2.4. Wind Energy Conversion System Dynamics

● DWIG Electrical Dynamics

The DWIG has a squirrel cage rotor, the latter designed to be magnetically coupled to both the control and power windings of the stator, respectively. Regarding the stator windings, the number of CW pole pairs is three times the number of PW pole pairs, to eliminate the magnetic coupling between both windings, separating their influence on the generator torque [4]. In the experimental equipment under study, the pair of poles are p_cw = 3 and p_pw = 1, respectively (see windings details in Figure 4).

The aforementioned decoupling effect makes the DWIG work as two separate induction machines that share the same mechanical shaft. Consequently, the dynamic electrical model of the DWIG in the time domain, considering a dq synchronous reference frame (after applying the Park transformation to the model expressed in phase variables), can be written as ([11])
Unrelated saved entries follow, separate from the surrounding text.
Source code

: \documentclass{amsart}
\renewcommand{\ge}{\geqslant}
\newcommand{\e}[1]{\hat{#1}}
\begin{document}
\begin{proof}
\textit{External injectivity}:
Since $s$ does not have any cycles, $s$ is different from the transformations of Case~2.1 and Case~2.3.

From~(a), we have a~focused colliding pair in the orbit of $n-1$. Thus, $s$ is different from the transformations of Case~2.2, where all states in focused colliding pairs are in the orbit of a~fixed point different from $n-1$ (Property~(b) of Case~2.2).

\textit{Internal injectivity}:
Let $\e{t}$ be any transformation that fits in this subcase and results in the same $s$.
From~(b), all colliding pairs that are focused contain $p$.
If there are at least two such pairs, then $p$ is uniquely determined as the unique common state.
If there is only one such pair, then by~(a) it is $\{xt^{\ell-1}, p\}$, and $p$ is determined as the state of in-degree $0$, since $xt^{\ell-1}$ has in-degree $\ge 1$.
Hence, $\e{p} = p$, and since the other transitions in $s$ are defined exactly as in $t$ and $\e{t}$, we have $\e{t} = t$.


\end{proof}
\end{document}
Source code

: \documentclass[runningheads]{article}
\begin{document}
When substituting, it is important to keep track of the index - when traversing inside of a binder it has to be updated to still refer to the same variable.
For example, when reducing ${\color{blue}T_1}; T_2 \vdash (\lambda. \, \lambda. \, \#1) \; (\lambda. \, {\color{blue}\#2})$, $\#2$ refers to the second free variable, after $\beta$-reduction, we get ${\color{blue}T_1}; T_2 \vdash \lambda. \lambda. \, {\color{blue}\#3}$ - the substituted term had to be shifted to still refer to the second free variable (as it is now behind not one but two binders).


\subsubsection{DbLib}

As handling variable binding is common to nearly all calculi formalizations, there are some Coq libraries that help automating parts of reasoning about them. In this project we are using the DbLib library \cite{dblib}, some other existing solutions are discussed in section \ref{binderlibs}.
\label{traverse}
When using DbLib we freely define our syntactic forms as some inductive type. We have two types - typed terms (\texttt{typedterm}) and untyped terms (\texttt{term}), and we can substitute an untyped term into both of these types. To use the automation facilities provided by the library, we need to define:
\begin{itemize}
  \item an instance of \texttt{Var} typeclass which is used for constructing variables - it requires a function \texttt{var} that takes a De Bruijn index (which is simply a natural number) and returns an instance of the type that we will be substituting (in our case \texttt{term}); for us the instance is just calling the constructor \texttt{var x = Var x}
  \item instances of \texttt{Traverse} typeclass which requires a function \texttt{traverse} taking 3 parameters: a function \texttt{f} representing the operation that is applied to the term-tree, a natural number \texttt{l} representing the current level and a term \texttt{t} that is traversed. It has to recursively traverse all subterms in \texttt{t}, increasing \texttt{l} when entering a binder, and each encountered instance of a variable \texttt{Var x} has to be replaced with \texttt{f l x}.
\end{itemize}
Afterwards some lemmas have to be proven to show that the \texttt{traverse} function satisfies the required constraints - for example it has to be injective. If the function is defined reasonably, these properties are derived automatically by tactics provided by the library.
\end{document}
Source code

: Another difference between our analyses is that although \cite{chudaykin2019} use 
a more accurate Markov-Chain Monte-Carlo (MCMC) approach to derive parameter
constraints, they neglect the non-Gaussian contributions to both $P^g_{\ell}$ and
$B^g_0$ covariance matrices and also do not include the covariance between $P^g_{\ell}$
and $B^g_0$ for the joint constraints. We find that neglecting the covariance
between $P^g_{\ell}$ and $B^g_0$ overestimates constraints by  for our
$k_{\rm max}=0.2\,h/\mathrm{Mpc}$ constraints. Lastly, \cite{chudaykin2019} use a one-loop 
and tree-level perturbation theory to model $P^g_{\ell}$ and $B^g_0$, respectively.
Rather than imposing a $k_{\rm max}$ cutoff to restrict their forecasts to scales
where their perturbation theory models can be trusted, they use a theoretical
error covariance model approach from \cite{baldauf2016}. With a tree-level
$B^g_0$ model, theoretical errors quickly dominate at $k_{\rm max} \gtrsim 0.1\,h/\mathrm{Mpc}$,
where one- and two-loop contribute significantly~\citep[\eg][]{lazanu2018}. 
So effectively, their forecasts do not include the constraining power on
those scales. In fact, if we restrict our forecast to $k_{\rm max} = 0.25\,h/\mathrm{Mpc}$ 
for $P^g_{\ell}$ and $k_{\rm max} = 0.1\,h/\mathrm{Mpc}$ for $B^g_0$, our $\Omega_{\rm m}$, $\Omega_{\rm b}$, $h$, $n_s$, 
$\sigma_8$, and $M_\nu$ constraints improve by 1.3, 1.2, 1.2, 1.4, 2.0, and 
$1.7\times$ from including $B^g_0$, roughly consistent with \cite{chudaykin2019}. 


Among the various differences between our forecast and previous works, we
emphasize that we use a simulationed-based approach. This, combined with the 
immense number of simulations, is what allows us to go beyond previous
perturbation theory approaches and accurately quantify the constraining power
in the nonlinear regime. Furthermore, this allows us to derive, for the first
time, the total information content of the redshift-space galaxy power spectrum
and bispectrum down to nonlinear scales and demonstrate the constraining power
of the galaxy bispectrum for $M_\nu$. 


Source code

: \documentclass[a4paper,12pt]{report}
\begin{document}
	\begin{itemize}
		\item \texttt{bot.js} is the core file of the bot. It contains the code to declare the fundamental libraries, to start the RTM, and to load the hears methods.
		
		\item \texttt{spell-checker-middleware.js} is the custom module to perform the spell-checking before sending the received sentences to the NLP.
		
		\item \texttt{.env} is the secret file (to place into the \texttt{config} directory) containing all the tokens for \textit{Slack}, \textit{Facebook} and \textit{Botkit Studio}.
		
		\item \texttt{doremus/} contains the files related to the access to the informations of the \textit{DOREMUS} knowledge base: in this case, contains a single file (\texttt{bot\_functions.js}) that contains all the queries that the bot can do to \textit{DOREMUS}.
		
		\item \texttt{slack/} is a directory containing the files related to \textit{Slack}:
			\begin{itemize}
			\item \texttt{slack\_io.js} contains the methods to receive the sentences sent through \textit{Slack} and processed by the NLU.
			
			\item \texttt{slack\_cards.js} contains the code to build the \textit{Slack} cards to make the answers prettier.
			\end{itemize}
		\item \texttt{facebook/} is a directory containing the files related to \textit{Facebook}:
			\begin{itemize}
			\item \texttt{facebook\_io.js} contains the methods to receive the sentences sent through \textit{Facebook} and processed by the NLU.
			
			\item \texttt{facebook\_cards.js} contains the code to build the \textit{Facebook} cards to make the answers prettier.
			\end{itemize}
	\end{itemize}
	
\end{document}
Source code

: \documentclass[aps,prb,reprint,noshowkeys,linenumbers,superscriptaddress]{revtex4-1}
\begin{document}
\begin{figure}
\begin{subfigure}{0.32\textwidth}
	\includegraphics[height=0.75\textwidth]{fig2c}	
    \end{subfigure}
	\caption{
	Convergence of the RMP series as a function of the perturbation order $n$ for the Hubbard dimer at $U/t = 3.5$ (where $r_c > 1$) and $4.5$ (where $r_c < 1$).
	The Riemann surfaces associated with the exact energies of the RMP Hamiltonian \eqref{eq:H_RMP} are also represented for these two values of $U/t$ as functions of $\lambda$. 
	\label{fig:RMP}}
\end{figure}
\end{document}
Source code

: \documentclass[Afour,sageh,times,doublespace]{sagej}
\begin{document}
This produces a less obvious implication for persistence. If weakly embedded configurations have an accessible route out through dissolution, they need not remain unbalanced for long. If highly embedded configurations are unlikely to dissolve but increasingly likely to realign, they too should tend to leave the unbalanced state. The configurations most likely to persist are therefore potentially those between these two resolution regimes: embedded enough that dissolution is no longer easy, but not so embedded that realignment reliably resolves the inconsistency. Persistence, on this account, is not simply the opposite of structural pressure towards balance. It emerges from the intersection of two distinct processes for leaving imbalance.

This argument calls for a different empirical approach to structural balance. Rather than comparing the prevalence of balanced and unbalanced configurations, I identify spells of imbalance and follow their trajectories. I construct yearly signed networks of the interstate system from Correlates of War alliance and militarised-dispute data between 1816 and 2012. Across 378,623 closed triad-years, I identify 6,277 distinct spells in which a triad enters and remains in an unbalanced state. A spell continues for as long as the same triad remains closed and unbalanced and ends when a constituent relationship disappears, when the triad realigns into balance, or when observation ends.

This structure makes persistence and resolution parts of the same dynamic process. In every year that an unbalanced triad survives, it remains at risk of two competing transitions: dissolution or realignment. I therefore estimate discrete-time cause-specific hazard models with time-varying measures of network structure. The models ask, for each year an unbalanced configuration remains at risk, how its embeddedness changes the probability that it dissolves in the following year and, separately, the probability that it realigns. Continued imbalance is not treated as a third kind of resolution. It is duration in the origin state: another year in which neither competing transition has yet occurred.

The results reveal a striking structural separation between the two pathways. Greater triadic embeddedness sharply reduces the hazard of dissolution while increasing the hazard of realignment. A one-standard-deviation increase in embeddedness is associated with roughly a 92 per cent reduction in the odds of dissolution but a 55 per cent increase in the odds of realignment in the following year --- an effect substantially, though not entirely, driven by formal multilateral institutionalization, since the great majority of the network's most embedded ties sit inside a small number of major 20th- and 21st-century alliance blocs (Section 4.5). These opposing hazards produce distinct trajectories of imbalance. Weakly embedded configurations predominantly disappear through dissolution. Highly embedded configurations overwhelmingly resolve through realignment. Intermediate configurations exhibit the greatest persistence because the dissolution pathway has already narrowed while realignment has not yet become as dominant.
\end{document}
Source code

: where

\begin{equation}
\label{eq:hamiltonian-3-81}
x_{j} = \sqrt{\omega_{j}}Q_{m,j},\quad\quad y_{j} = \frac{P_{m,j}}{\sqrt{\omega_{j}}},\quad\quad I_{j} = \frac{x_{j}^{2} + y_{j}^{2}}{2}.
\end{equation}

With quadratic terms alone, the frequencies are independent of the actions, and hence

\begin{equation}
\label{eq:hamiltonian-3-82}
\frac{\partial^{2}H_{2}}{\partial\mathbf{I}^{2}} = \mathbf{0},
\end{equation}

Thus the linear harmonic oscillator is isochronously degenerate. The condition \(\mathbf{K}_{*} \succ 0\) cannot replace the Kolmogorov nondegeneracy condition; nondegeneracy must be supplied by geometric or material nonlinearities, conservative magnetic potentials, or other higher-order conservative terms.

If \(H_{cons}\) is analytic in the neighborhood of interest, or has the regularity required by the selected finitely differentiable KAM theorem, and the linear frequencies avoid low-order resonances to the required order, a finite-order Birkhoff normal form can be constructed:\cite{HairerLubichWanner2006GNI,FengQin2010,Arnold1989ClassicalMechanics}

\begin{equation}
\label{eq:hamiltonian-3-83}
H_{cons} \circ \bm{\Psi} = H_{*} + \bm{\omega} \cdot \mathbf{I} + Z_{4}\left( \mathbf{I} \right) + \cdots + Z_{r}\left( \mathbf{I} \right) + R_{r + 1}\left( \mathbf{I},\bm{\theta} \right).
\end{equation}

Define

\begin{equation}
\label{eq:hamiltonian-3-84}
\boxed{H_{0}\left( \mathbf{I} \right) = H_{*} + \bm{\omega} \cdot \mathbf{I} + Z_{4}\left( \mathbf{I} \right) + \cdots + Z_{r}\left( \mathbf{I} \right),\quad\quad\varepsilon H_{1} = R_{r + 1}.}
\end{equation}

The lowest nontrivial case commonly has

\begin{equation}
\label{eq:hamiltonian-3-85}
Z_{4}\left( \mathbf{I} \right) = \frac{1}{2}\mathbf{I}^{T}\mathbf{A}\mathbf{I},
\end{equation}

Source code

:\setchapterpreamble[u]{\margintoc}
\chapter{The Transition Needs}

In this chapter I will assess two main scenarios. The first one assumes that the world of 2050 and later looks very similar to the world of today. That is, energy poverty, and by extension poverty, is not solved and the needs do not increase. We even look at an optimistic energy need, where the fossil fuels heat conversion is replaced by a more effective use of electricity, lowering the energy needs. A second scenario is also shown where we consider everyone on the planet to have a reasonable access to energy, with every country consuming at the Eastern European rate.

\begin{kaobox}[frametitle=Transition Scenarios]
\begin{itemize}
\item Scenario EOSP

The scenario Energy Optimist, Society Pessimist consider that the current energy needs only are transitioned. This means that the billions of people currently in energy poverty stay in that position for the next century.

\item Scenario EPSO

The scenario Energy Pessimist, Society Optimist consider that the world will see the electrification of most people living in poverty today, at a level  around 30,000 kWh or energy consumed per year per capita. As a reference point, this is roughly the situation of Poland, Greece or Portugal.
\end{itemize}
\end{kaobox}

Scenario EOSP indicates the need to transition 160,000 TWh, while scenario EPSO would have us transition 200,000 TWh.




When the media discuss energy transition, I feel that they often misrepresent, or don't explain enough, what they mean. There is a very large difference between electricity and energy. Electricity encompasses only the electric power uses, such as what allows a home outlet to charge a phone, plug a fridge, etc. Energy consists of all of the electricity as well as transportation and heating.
$$\{\begin{array}{c}{v}_{qds\_pw}=R_{s\_pw}{i}_{qds\_pw}+p_{pw}{\mathsf{\Omega }}_{s\_pw}{\lambda }_{dqs\_pw}+\frac{d{\lambda }_{qds\_pw}}{dt}\\ v_{qdr\_pw}=0=R_{r\_pw}{i}_{qdr\_pw}+p_{pw}\left({\mathsf{\Omega }}_{s\_pw}-\mathsf{\Omega }\right){\lambda }_{dqr\_pw}+\frac{d{\lambda }_{qdr\_pw}}{dt}\end{array}$$

(6)

$$\{\begin{array}{c}{v}_{qds\_cw}=R_{s\_cw}{i}_{qds\_cw}+p_{cw}{\mathsf{\Omega }}_{s\_cw}{\lambda }_{dqs\_cw}+\frac{d{\lambda }_{qds\_cw}}{dt}\\ v_{qdr\_cw}=0=R_{r\_cw}{i}_{qdr\_cw}+p_{cw}\left({\mathsf{\Omega }}_{s\_cw}-\mathsf{\Omega }\right){\lambda }_{dqr\_cw}+\frac{d{\lambda }_{qdr\_cw}}{dt}\end{array}$$

(7)

In Equations (6) and (7) R are winding resistances, where subscripts s and r refer to the stator and rotor side, while pw and cw refer to the PW and the CW. p are the pole pairs and λ is the magnetic flux. Ω is the shaft speed and Ω_s is the mechanical synchronous speed, defined for each winding as

$${\mathsf{\Omega }}_{s\_pw}=\frac{2\pi f_{pw} }{p_{pw}}, {\mathsf{\Omega }}_{s\_cw}=\frac{2\pi f_{cw} }{p_{cw}}$$

(8)

where f_pw and f_cw are the electrical frequency of the power supplies that feed each stator winding.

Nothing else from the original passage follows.